Doña Carmen les propuso mudarse a su casa en el pueblo. Tenía espacio de sobra: cuatro habitaciones. Podían elegir la que quisieran.
—¿Sabes? Es una buena idea. Me gusta—dijo Lola, entusiasmada.
Sin embargo, se notaba que Ignacio no estaba tan contento con la propuesta de su madre. Solo dijo, educadamente, que lo pensarían.
En cuanto la pareja regresó a su piso de alquiler, Lola comenzó a hablar.
—¿A qué te refieres con que lo pensaremos? ¿De qué hay que pensar? Ignacio, tenemos que aceptar. Estoy harta de pagar mil euros cada mes. Así nunca ahorraremos para una casa.
Ignacio negó con la cabeza.
—Lola, tú no conoces a mi madre. Parece amable y sencilla, pero no lo es.
—Venga ya, son cosas de tu infancia. Estás exagerando.
**En su lejana infancia**
—Mamá, devuélveme mi dinero—lloraba el pequeño Ignacio, que acababa de cumplir 10 años.
—Aquí no hay nada tuyo—dijo Doña Carmen con firmeza, mientras humedecía sus dedos con saliva para contar los billetes.
—Pero me lo regalaron por mi cumpleaños.
—Todo lo que hay en esta casa es mío. Recuérdalo bien.
Ignacio nunca olvidó aquel momento y no quería vivir con su madre, pero Lola no paraba de insistir.
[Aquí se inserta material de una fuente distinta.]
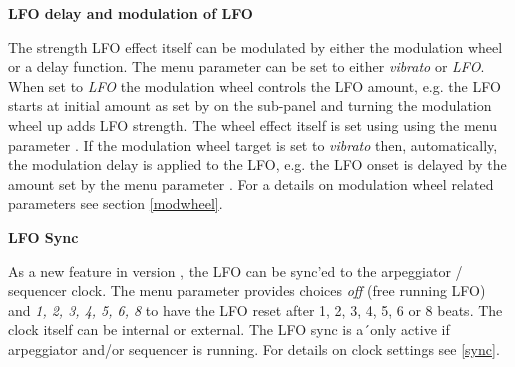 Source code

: \textbf{LFO delay and modulation of LFO}

The strength LFO effect itself can be modulated by either the modulation wheel or a delay function. The menu parameter \modwheeltarget can be set to either \textit{vibrato} or \textit{LFO}. When set to \textit{LFO} the modulation wheel controls the LFO amount, e.g. the LFO starts at initial amount as set by \lfoamt on the sub-panel and turning the modulation wheel up adds LFO strength. The wheel effect itself is set using using the menu parameter \modwheelrange. If the modulation wheel target is set to \textit{vibrato} then, automatically, the modulation delay is applied to the LFO, e.g. the LFO onset is delayed by the amount set by the menu parameter \moddelay. For a details on modulation wheel related parameters see section \ref{modwheel}.

\textbf{LFO Sync}

As a new feature in version \version, the LFO can be sync'ed to the arpeggiator / sequencer clock. The menu parameter \lfosync provides choices \textit{off} (free running LFO) and \textit{1, 2, 3, 4, 5, 6, 8} to have the LFO reset after 1, 2, 3, 4, 5, 6 or 8 beats. The clock itself can be internal or external. The LFO sync is a´only active if arpeggiator and/or sequencer is running. For details on clock settings see \ref{sync}.
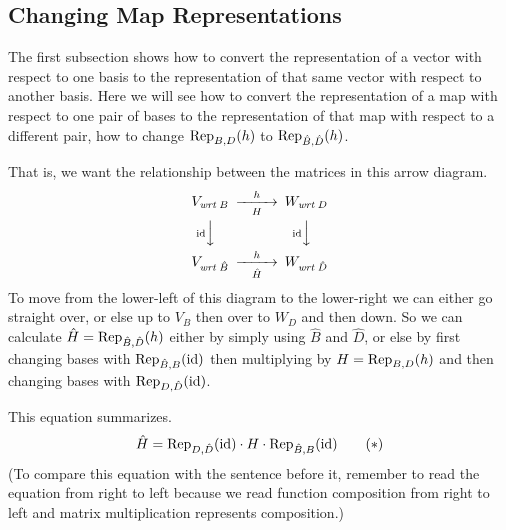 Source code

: \subsection{Changing Map Representations}
The first subsection shows how to convert the representation
of a vector with respect to one basis to the representation of that
same vector with respect to another basis.
Here we will see how to
convert the representation of a map  with
respect to one pair of bases  to the representation of that
map with respect to a different pair, how to change
$\rep{h}{B,D}$ to $\rep{h}{\hat{B},\hat{D}}$.

That is, we want the relationship between the matrices in this 
arrow diagram.
\begin{equation*}
  \begin{CD}
    V_\wrt{B}                   @>h>H>        W_\wrt{D}       \\
    @V{\text{\scriptsize$\identity$}} VV                @V{\text{\scriptsize$\identity$}} VV \\
    V_\wrt{\hat{B}}             @>h>\hat{H}>  W_\wrt{\hat{D}}
  \end{CD}
\end{equation*}
To move from the lower-left of this diagram 
to the lower-right we can either go straight over, or
else up to $V_B$ then over to $W_D$ and then down.
So 
we can calculate $\hat{H}=\rep{h}{\hat{B},\hat{D}}$ 
either by simply using $\hat{B}$ and $\hat{D}$,
or else by first changing bases with $\rep{\identity}{\hat{B},B}$ 
then multiplying by \( H=\rep{h}{B,D} \)
and then changing bases with $\rep{\identity}{D,\hat{D}}$.

This equation summarizes.
\begin{equation*}
   \hat{H}=
   \rep{\identity}{D,\hat{D}}\cdot H\cdot \rep{\identity}{\hat{B},B}
\tag*{\text{($*$})}\end{equation*}
(To compare this equation with the sentence before it, remember to read the
equation from right to left because we read
function composition from right to left and matrix multiplication 
represents composition.)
Al final, lo presionó tanto que Ignacio no tuvo más remedio que aceptar.
Sorprendentemente, al principio, la convivencia con Doña Carmen fue bastante buena. Ella casi no se metía en sus vidas.
Pero, poco a poco, sus exigencias comenzaron a crecer. Especialmente después de un mes, cuando se dio cuenta de que la pareja ya estaba cómoda allí.
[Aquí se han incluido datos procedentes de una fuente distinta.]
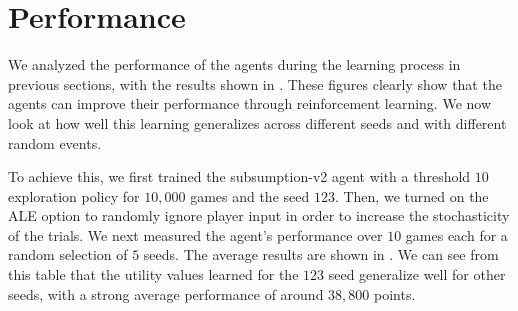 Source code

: \documentclass[journal,hidelinks]{IEEEtran}
\begin{document}
\section{Performance}

We analyzed the performance of the agents during the learning process in previous sections, with the results shown in . These figures clearly show that the agents can improve their performance through reinforcement learning. We now look at how well this learning generalizes across different seeds and with different random events.

To achieve this, we first trained the subsumption-v2 agent with a threshold $10$ exploration policy for $10,000$ games and the seed $123$. Then, we turned on the ALE option to randomly ignore player input in order to increase the stochasticity of the trials. We next measured the agent's performance over $10$ games each for a random selection of $5$ seeds. The average results are shown in . We can see from this table that the utility values learned for the $123$ seed generalize well for other seeds, with a strong average performance of around $38,800$ points.

\begin{table}[!htb]
	\centering
	\caption{Performance results for the subsumption-v2 agent with a threshold $10$ exploration policy after $10,000$ training games. The scores were averaged over $10$ games with the given seeds.}
	\label{tab:perf}
\end{table}
\end{document}
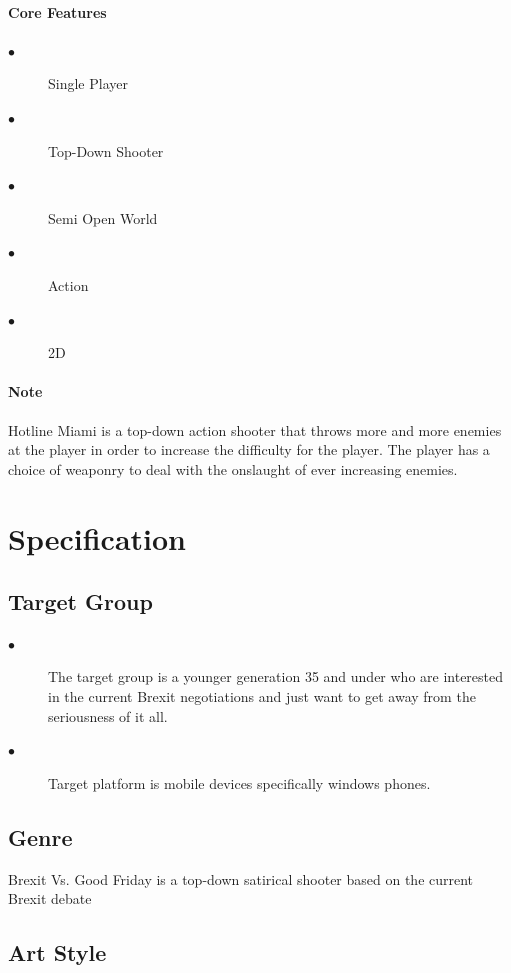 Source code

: \documentclass[a4paper]{scrreprt}
\begin{document}
\subsubsection{Core Features}
\begin{description}
\item[$\bullet$] Single Player
\item[$\bullet$] Top-Down Shooter
\item[$\bullet$] Semi Open World
\item[$\bullet$] Action
\item[$\bullet$] 2D
\end{description}

\subsubsection{Note}
Hotline Miami is a top-down action shooter that throws more and more enemies at the player in order to increase the difficulty for the player. 
The player has a choice of weaponry to deal with the onslaught of ever increasing enemies.    

\chapter{Specification}

\section{Target Group}

\begin{description}
\item[$\bullet$] The target group is a younger generation 35 and under who are interested in the current Brexit negotiations and just want to get away from the seriousness of it all.
\item[$\bullet$] Target platform is mobile devices specifically windows phones.
\end{description}

\section{Genre}
Brexit Vs. Good Friday is a top-down satirical shooter based on the current Brexit debate

\section{Art Style}
\end{document}
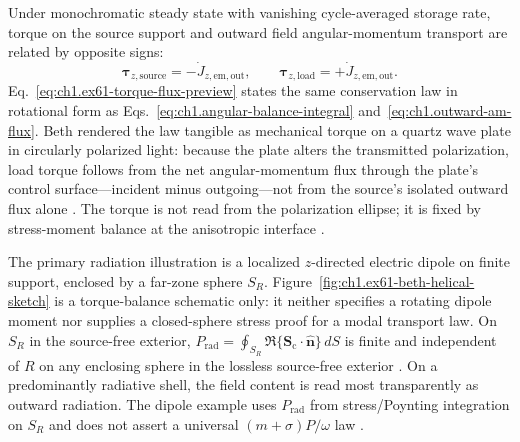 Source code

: \FloatBarrier
Under monochromatic steady state with vanishing cycle-averaged storage rate, torque on the source support and outward field angular-momentum transport are related by opposite signs:
\begin{equation}
\label{eq:ch1.ex61-torque-flux-preview}
\boldsymbol{\tau}_{z,\mathrm{source}}=-\dot J_{z,\mathrm{em,out}},
\qquad
\boldsymbol{\tau}_{z,\mathrm{load}}=+\dot J_{z,\mathrm{em,out}}.
\end{equation}
Eq.~\eqref{eq:ch1.ex61-torque-flux-preview} states the same conservation law in rotational form as Eqs.~\eqref{eq:ch1.angular-balance-integral} and~\eqref{eq:ch1.outward-am-flux}. Beth \cite{beth1936} rendered the law tangible as mechanical torque on a quartz wave plate in circularly polarized light: because the plate alters the transmitted polarization, load torque follows from the net angular-momentum flux through the plate's control surface—incident minus outgoing—not from the source's isolated outward flux alone \cite{beth1936,stratton1941}. The torque is not read from the polarization ellipse; it is fixed by stress-moment balance at the anisotropic interface \cite{beth1936,stratton1941}.

The primary radiation illustration is a localized $z$-directed electric dipole on finite support, enclosed by a far-zone sphere $S_R$. Figure~\ref{fig:ch1.ex61-beth-helical-sketch} is a torque-balance schematic only: it neither specifies a rotating dipole moment nor supplies a closed-sphere stress proof for a modal transport law. On $S_R$ in the source-free exterior,
$P_{\mathrm{rad}}=\oint_{S_R}\Re\{\mathbf{S}_\mathrm{c}\cdot\hat{\mathbf{n}}\}\,dS$ is
finite and independent of $R$ on any enclosing sphere in the lossless source-free exterior
\cite{stratton1941,beth1936}. On a predominantly radiative shell, the field content is read most transparently as outward radiation. The dipole example uses $P_{\mathrm{rad}}$ from stress/Poynting integration on $S_R$ and does not assert a universal $(m+\sigma)P/\omega$ law \cite{stratton1941}.

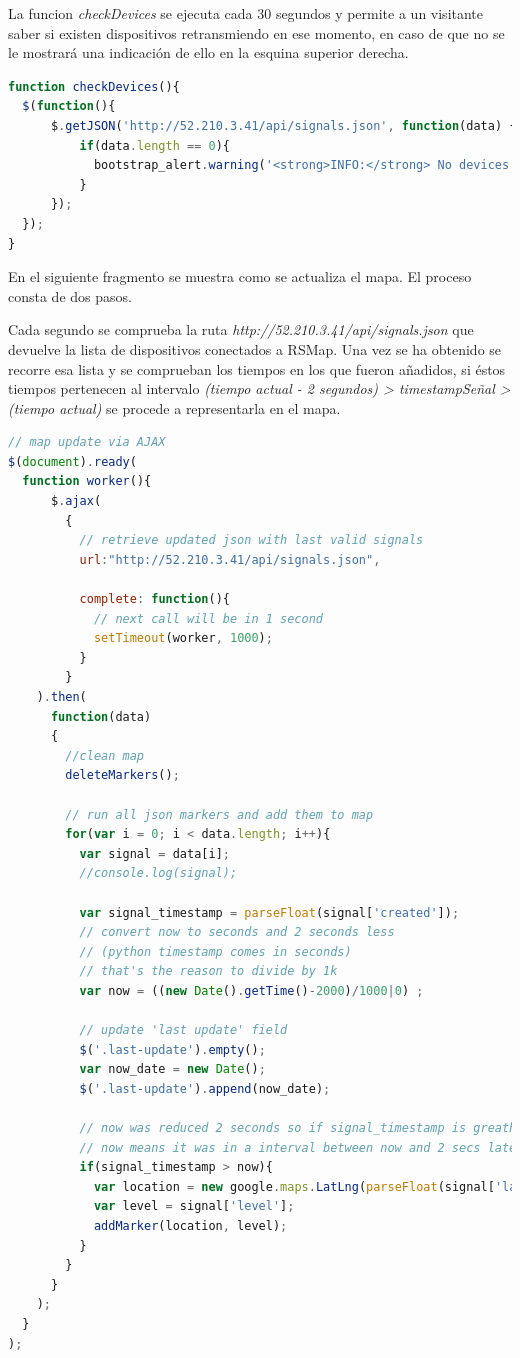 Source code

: La funcion \textit{checkDevices} se ejecuta cada 30 segundos y permite a un visitante saber si existen dispositivos retransmiendo en ese momento, en caso de que no se le mostrará una indicación de ello en la esquina superior derecha.

\newpage

\begin{lstlisting}[language=javascript,caption={Función checkDevices},label={lst:pi1}]
function checkDevices(){
  $(function(){
      $.getJSON('http://52.210.3.41/api/signals.json', function(data) {
          if(data.length == 0){
            bootstrap_alert.warning('<strong>INFO:</strong> No devices sending data right now', 'warning', 4000);
          }
      });
  });
}
\end{lstlisting}

En el siguiente fragmento se muestra como se actualiza el mapa. El proceso consta de dos pasos.

Cada segundo se comprueba la ruta \textit{http://52.210.3.41/api/signals.json} que devuelve la lista de dispositivos conectados a RSMap. Una vez se ha obtenido se recorre esa lista y se comprueban los tiempos en los que fueron añadidos, si éstos tiempos pertenecen al intervalo \textit{(tiempo actual - 2 segundos) > timestampSeñal > (tiempo actual)} se procede a representarla en el mapa.

\begin{lstlisting}[language=javascript,caption={Actualización dinámica del mapa},label={lst:pi1}]
// map update via AJAX
$(document).ready(
  function worker(){
	  $.ajax(
	    {
	      // retrieve updated json with last valid signals
	      url:"http://52.210.3.41/api/signals.json",

	      complete: function(){
	        // next call will be in 1 second
	        setTimeout(worker, 1000);
	      }
	    }
    ).then(
      function(data)
      {
        //clean map
        deleteMarkers();

        // run all json markers and add them to map
        for(var i = 0; i < data.length; i++){
          var signal = data[i];
          //console.log(signal);

          var signal_timestamp = parseFloat(signal['created']);
          // convert now to seconds and 2 seconds less
          // (python timestamp comes in seconds)
          // that's the reason to divide by 1k
          var now = ((new Date().getTime()-2000)/1000|0) ;

          // update 'last update' field
          $('.last-update').empty();
          var now_date = new Date();
          $('.last-update').append(now_date);

          // now was reduced 2 seconds so if signal_timestamp is greather than
          // now means it was in a interval between now and 2 secs later
          if(signal_timestamp > now){
            var location = new google.maps.LatLng(parseFloat(signal['lat']), parseFloat(signal['long']));
            var level = signal['level'];
            addMarker(location, level);
          }
        }
      }
    );
  }
);
\end{lstlisting}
Doña Carmen les pidió que, además de pagar la comida, contribuyeran con los gastos de la casa.
—Perdonad, mis amores, pero la luz y el agua no se pagan solas. Y mi pensión no da para tanto.
—Ignacio, tu madre tiene razón. Estoy totalmente de acuerdo—asintió Lola, mientras devoraba unas patatas fritas.
A Lola también le venía bien. Nunca le había gustado cocinar, y ahora Doña Carmen lo hacía por ella. Pero ese “restaurante” les estaba saliendo cada vez más caro.
Sí, Doña Carmen no tenía reparos en cobrarles por ello. Y cada mes, la cantidad aumentaba.
—Lola, ¿no te parece que estamos gastando más que en el piso de alquiler?
—¿Por qué lo dices?—preguntó ella, sorprendida.
—Haz las cuentas. Pagamos la luz, la comida, la cocina, otros gastos… Claramente es más de mil euros.
—Puede ser…
—Te lo aseguro. Además, desde que nos mudamos aquí, ahorramos mucho menos.
Decidieron volver al piso de alquiler. Pero Doña Carmen ya tenía una respuesta preparada.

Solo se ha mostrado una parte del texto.